Saved entries:
####################

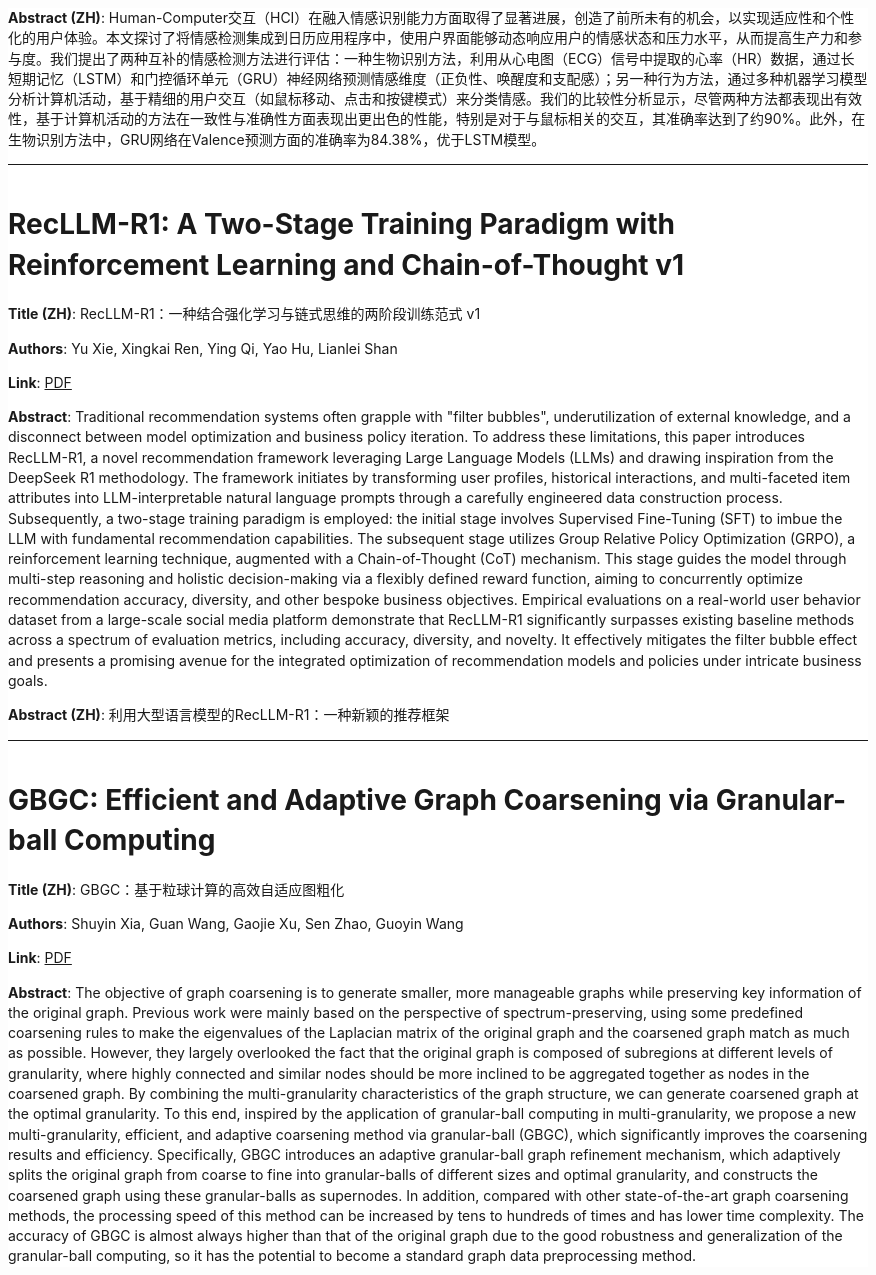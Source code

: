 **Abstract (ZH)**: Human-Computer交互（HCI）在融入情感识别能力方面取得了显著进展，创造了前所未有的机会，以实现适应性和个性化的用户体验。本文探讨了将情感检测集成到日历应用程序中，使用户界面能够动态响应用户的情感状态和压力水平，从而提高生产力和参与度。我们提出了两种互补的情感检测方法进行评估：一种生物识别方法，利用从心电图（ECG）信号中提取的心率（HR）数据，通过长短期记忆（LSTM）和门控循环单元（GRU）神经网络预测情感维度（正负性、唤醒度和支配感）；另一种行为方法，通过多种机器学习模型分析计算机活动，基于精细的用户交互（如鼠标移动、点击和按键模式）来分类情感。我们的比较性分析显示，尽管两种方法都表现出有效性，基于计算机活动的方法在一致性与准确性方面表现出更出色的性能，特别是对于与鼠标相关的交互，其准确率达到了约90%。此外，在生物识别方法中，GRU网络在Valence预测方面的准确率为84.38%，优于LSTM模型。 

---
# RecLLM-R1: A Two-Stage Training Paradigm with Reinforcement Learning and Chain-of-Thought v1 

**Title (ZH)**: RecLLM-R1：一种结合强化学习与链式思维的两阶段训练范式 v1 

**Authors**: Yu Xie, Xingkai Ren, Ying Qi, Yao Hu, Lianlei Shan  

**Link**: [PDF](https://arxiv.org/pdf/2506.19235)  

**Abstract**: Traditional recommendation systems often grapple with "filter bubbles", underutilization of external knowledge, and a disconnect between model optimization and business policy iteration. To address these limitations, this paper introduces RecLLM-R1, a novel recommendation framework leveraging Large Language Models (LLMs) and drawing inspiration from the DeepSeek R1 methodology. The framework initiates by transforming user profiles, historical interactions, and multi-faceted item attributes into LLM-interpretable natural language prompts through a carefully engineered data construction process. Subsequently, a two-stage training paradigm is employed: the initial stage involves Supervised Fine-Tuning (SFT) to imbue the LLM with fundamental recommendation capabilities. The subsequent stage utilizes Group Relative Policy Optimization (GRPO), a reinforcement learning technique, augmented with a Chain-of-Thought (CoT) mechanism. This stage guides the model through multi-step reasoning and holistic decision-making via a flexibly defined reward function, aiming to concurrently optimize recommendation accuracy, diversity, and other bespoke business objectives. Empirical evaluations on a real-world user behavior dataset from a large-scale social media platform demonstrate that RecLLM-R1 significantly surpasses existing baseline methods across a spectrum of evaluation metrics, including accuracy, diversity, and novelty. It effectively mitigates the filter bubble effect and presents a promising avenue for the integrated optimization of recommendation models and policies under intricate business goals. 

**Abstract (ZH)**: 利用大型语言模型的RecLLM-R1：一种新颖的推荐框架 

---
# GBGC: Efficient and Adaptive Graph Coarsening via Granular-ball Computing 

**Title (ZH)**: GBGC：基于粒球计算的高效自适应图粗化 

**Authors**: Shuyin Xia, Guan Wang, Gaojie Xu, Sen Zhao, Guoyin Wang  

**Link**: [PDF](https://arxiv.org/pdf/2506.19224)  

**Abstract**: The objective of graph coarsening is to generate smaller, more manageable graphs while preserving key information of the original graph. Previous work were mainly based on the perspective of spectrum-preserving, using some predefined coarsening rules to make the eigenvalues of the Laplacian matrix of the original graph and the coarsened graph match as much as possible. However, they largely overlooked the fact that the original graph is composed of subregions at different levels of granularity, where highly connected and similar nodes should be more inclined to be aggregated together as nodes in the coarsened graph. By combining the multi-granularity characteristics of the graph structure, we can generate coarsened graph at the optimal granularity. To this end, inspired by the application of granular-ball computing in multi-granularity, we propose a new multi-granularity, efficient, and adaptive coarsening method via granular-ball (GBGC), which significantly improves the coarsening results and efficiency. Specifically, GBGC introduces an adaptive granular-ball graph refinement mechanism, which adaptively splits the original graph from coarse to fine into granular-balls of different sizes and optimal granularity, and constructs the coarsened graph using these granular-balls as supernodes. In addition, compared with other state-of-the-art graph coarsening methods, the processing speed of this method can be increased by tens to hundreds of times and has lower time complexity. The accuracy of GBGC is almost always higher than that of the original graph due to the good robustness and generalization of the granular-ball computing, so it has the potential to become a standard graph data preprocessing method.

####################

● PROBLEM
Only one thing is wanted in reply: the number of lines in the entries that hold the string "Title".

● RESULT OF THIS EXERCISE
2